Both live in core/src/main/scala/io/projectglow/sql/expressions/glueExpressions.scala.

Until these expressions are rewritten to be ANSI-safe (using try_cast / try_element_at / try_divide or explicit guards — tracked in projectglow/glow#808), if you hit an ANSI-related error on Spark 4 you can opt back into Spark 3 semantics for the affected query by setting:

spark.conf.set("spark.sql.ansi.enabled", "false")

All other Glow functionality has been validated on Spark 4.1 with ANSI mode at its default.

Getting started on Databricks

Databricks makes it simple to run Glow on Amazon Web Services (AWS), Microsoft Azure, and Google Cloud Platform (GCP).

You can install the Glow Scala and Python artifacts as Maven and PyPI cluster libraries.

After you’ve set up a cluster and installed Glow, you can follow these steps to see how it works:

Sync the Glow notebooks via Repos
1. Fork the Glow github repo.
2. Clone your fork to your Databricks workspace using Repos (step-by-step guide).
3. The notebooks are located under docs/source/_static.

Create automated jobs

To build an automated Glow workflow in your Databricks workspace, please follow these steps, which simulate data and then run the Glow GWAS tutorial

Configure the Databricks CLI, authenticating via Databricks personal access token (docs).
Create a directory in your Databricks workspace,

databricks workspace mkdirs /Repos/test

Import source files from your fork of the Glow Github repository to this directory using repos,

databricks repos create --url https://github.com/<github_profile>/glow --provider gitHub --path /Repos/test/glow

Switch to the branch of Glow that you are working on using repos,

databricks repos update --branch master --path /Repos/test/glow

Create a workflow using jobs,

Azure GWAS tutorial

databricks jobs create --json-file docs/dev/glow-gwas-tutorial-azure.json

AWS GWAS tutorial

databricks jobs create --json-file docs/dev/glow-gwas-tutorial-aws.json

Take the job id that is returned, and run the job,

databricks jobs run-now --job-id <job id>

Go to the Databricks web application and view the output of the job,

Epilogue

The full set of notebooks in Glow undergo nightly integration testing orchestrated by CircleCI (example output) using the latest version of the Glow Docker container on Databricks. CircleCI kicks off these notebooks from the Databricks command line interface (CLI) via a python script, which contains the above steps. The workflow is defined in this configuration json template. And the output is shown below. You can adapt these as you build your own production jobs.

Important

These notebooks must be run in order!

As you build out your pipelines please consider the following points,

Important

Start small. Experiment on individual variants, samples or chromosomes.
Steps in your pipeline might require different cluster configurations.

Tip

Use compute-optimized virtual machines to read variant data from cloud object stores.
Use Delta Cache accelerated virtual machines to query variant data.
Use memory-optimized virtual machines for genetic association studies.
The Glow Pipe Transformer supports parallelization of deep learning tools that run on GPUs.

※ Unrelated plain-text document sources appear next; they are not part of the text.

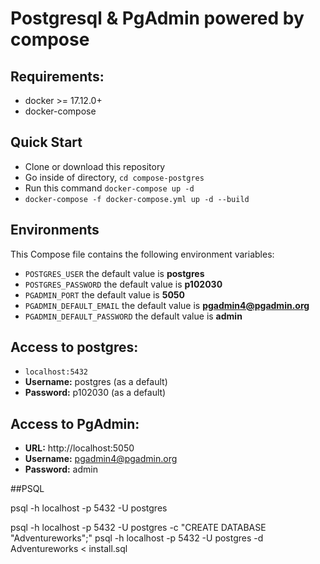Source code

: # Postgresql & PgAdmin powered by compose


## Requirements:
* docker >= 17.12.0+
* docker-compose

## Quick Start
* Clone or download this repository
* Go inside of directory,  `cd compose-postgres`
* Run this command `docker-compose up -d`
* `docker-compose -f docker-compose.yml up -d --build`


## Environments
This Compose file contains the following environment variables:

* `POSTGRES_USER` the default value is **postgres**
* `POSTGRES_PASSWORD` the default value is **p102030**
* `PGADMIN_PORT` the default value is **5050**
* `PGADMIN_DEFAULT_EMAIL` the default value is **pgadmin4@pgadmin.org**
* `PGADMIN_DEFAULT_PASSWORD` the default value is **admin**


## Access to postgres: 
* `localhost:5432`
* **Username:** postgres (as a default)
* **Password:** p102030 (as a default)

## Access to PgAdmin: 
* **URL:** http://localhost:5050
* **Username:** pgadmin4@pgadmin.org
* **Password:** admin 

##PSQL

psql -h localhost -p 5432 -U postgres

psql -h localhost -p 5432 -U postgres -c "CREATE DATABASE \"Adventureworks\";"
psql -h localhost -p 5432 -U postgres  -d Adventureworks < install.sql
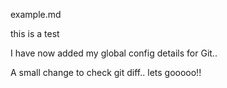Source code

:example.md

this is a test 

I have now added my global config details for Git.. 


A small change to check git diff.. lets gooooo!!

Notebooks embedded in the docs

Documentation pages are accompanied by embedded notebook examples. Most code in these notebooks can be run on Spark and Glow alone, but functions such as display() or dbutils() are only available on Databricks. See Databricks notebooks for more info.

These notebooks are located in the Glow github repository here and are tested nightly end-to-end. They include notebooks to define constants such as the number of samples to simulate and the output paths for each step in the pipeline. Notebooks that define constants are %run at the start of each notebook in the documentation. Please see Data Simulation to get started.